WORK INSTRUCTION:
With the material below, print exactly the lines between the line holding "### Organization of Components" and the line holding "The App.js component", inclusive. Add nothing else.

GIVEN INFORMATION:
....

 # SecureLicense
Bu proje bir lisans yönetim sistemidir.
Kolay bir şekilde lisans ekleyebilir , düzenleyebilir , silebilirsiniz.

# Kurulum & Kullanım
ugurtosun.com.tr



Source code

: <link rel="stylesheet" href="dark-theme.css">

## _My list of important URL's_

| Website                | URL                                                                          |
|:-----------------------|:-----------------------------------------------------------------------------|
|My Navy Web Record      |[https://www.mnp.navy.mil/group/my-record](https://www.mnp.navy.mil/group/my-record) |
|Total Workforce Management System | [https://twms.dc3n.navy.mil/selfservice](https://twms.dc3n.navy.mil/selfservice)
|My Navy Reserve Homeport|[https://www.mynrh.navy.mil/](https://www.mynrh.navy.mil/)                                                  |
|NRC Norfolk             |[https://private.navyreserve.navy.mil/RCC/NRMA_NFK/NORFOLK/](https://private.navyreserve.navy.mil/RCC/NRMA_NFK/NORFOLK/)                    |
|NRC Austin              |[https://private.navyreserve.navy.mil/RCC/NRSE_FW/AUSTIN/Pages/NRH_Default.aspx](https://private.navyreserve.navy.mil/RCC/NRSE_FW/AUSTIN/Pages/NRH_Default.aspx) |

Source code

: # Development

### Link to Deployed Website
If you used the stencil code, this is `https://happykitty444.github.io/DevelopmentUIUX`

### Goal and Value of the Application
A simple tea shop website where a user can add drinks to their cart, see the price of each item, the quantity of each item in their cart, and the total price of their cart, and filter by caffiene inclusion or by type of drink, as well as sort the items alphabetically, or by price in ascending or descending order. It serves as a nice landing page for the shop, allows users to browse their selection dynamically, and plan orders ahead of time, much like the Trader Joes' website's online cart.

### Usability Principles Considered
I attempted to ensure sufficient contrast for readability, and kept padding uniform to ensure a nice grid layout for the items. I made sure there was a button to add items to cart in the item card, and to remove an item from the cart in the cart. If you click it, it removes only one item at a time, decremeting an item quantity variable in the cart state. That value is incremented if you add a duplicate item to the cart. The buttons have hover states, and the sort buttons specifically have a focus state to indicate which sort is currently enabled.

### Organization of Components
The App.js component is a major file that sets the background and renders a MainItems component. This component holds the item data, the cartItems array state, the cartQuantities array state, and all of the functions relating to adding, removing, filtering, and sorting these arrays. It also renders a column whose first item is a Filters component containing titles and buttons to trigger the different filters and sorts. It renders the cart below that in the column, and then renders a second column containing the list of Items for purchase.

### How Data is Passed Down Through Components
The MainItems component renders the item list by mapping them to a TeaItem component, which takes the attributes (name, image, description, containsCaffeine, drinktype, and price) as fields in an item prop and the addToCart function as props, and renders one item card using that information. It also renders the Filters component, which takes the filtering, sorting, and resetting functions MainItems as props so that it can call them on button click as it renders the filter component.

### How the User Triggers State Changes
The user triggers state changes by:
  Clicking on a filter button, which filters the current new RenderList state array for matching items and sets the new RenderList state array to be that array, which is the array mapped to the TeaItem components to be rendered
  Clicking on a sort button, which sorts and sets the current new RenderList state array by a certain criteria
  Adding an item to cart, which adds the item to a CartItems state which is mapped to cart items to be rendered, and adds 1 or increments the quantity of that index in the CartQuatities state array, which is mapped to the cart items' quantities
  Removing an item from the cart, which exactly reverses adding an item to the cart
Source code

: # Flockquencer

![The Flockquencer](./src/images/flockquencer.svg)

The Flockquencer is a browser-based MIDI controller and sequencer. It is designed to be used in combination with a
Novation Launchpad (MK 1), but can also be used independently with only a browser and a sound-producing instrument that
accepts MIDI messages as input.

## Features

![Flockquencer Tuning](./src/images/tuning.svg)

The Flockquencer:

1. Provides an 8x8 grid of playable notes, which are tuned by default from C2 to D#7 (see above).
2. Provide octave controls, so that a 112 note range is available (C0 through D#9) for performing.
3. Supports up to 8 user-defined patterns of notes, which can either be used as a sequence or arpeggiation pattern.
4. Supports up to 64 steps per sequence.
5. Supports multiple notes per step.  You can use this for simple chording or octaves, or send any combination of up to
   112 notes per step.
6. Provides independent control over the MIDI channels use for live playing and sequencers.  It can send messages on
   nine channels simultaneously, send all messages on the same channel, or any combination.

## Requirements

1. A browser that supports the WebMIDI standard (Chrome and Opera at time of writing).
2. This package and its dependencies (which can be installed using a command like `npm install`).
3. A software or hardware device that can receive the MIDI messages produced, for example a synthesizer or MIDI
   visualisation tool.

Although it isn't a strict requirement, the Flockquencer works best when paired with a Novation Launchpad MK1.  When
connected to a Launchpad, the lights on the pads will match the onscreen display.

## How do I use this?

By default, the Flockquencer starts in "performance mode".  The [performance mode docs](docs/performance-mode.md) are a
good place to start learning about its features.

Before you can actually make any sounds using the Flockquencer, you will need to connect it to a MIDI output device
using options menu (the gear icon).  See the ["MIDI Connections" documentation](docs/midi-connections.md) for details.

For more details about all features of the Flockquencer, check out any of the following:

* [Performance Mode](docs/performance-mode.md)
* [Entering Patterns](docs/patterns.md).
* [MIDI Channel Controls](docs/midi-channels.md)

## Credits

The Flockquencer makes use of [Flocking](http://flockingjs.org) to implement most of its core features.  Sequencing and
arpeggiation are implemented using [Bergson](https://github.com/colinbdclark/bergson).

....

RESPONSE TO THE EXERCISE:
### Organization of Components
The App.js component is a major file that sets the background and renders a MainItems component. This component holds the item data, the cartItems array state, the cartQuantities array state, and all of the functions relating to adding, removing, filtering, and sorting these arrays. It also renders a column whose first item is a Filters component containing titles and buttons to trigger the different filters and sorts. It renders the cart below that in the column, and then renders a second column containing the list of Items for purchase.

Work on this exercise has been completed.